**RECORDS SUPPLIED**
---

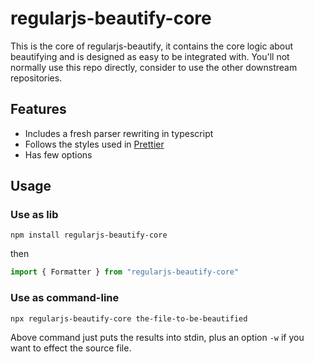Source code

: # regularjs-beautify-core

This is the core of regularjs-beautify, it contains the core logic about beautifying and is designed as easy to be integrated with. You'll not normally use this repo directly, consider to use the other downstream repositories.

## Features

*  Includes a fresh parser rewriting in typescript
*  Follows the styles used in [Prettier](https://prettier.io/)
*  Has few options

## Usage

### Use as lib

`npm install regularjs-beautify-core`

then 

```ts
import { Formatter } from "regularjs-beautify-core"
```

### Use as command-line

`npx regularjs-beautify-core the-file-to-be-beautified`

Above command just puts the results into stdin, plus an option `-w` if you want to effect the source file.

---

Show each line in the data where the string "file" appears.

`npx regularjs-beautify-core the-file-to-be-beautified`
Above command just puts the results into stdin, plus an option `-w` if you want to effect the source file.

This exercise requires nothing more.